Yes, these paintings seem to say. You are, and it is. It’s you. It’s all you. Across the multiverse in proliferate wild hues of mint, lavender, ochre, crimson, indigo, buttercup; dressed in stripes, lace, velvet, fur, simple nightdresses, and Sunday bests; performing for an audience or believing yourself alone—across all these scenes and more, in amusement parks, city streets, and manicured front yards, it’s always and already been all inside of you. These imperfect, or more precisely, asymmetrical twinships are keen to be read as metaphors, as Bullwinkel introduces enough difference between the pairings to keep the liminal space from settling into comfortable balance. What separates them? Time, the marks of experience, the assertion of differentiated individualism? A bigger, more ferocious giant animal companion? A sassier hairdo?
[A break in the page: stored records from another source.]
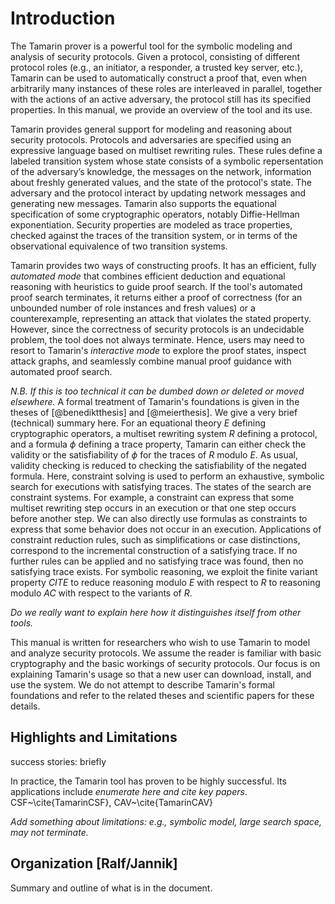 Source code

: Introduction
========

The Tamarin prover is a powerful tool for the symbolic
modeling and analysis of security protocols. 
Given a protocol, consisting of different protocol roles (e.g., an
initiator, a responder, a trusted key server, etc.), Tamarin
can be used to automatically construct a
proof that, even when arbitrarily many instances of these roles 
are interleaved in parallel, together
with the actions of an active adversary, the protocol still has its
specified properties.  In this manual, we 
provide an overview of the tool and its use.

Tamarin provides general support for modeling and reasoning about
security protocols.  Protocols and adversaries are specified using an
expressive language based on multiset rewriting rules.  These rules
define a labeled transition system whose state consists of a symbolic
repersentation of the adversary’s knowledge, the messages on the
network, information about freshly generated values, and the state of
the protocol's state.  The adversary and the protocol interact by
updating network messages and generating new messages.  Tamarin also
supports the equational specification of some cryptographic operators,
notably Diffie-Hellman exponentiation.  Security properties are modeled
as trace properties, checked against the traces of the transition
system, or in terms of the observational equivalence of two transition
systems.

Tamarin provides two ways of constructing proofs.  It has an efficient,
fully *automated mode* that combines efficient deduction and equational
reasoning with heuristics to guide proof search.  If the tool's
automated proof search terminates, it returns either a proof of
correctness (for an unbounded number of role instances and fresh values)
or a counterexample, representing an attack that violates the stated
property.  However, since the correctness of security protocols is an
undecidable problem, the tool does not always terminate.  Hence, users
may need to resort to Tamarin's *interactive mode* to explore the proof
states, inspect attack graphs, and seamlessly combine manual proof
guidance with automated proof search.

*N.B. If this is too technical it can be dumbed down or deleted or
moved elsewhere.*
A formal treatment of Tamarin's foundations is given in the theses of
[@benediktthesis]
and [@meierthesis].  We give a very brief (technical) summary here.
For an equational theory $E$ defining cryptographic operators,
a multiset rewriting system $R$ defining a
protocol, and a formula $\phi$ defining a trace property, Tamarin can
either check the validity or the satisfiability of $\phi$ for the traces
of $R$ modulo $E$.  As usual, validity checking is reduced to checking
the satisfiability of the negated formula. Here, constraint solving is
used to perform an exhaustive, symbolic search for executions with
satisfying traces. The states of the search are constraint systems. For
example, a constraint can express that some multiset rewriting step
occurs in an execution or that one step occurs before another step. We
can also directly use formulas as constraints to express that some
behavior does not occur in an execution. Applications of constraint
reduction rules, such as simplifications or case distinctions,
correspond to the incremental construction of a satisfying trace. If no
further rules can be applied and no satisfying trace was found, then no
satisfying trace exists. For symbolic reasoning, we exploit the finite
variant property *CITE* to reduce reasoning modulo $E$ with respect to
$R$ to reasoning modulo $AC$ with respect to the variants of $R$.

*Do we really want to explain here how it  distinguishes itself from 
other tools.*

This manual is written for researchers who wish to use Tamarin
to model and analyze security protocols.  We assume the reader
is familiar with basic cryptography and the basic workings
of security protocols.  Our focus is on explaining Tamarin's usage
so that a new user can download, install, and use the system.
We do not attempt to describe Tamarin's formal foundations and
refer to the related theses and scientific papers for these details.

Highlights and Limitations
----------


success stories: briefly

In practice, the Tamarin tool has proven to be highly successful.
Its applications include *enumerate here and cite key papers*.
CSF~\cite{TamarinCSF}, CAV~\cite{TamarinCAV}

*Add something about limitations: 
e.g., symbolic model, large search space, may not
terminate.*




Organization [Ralf/Jannik]
--------------------------

Summary and outline of what is in the document.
Her characters and creatures are active characters in her scenes, not passive symbols—but also they are symbols, and she flattens the pictorial space of her compositions to emphasize their allegorical voice and uncanniness. Equally influenced by literature and film flirting with the multiverse, and channeling art historical tactics of the late Impressionists and Fauvists, the Leipzig School, Rauch, and Eisenman, Bullwinkel finds herself in a place both archetypal and futuristic. The strangeness of her assembled elements is contextualized within a world of imagery that is recognizable enough to be familiar, but strange and saturated with enough detail to invite interpretation. Similarly, there is an absence of identifiable race to the portraits, which both challenges whiteness as art’s default, and expands the sense that the figures can act as stand-ins, in whom everyone might see themselves. That is to say, both or all of their selves.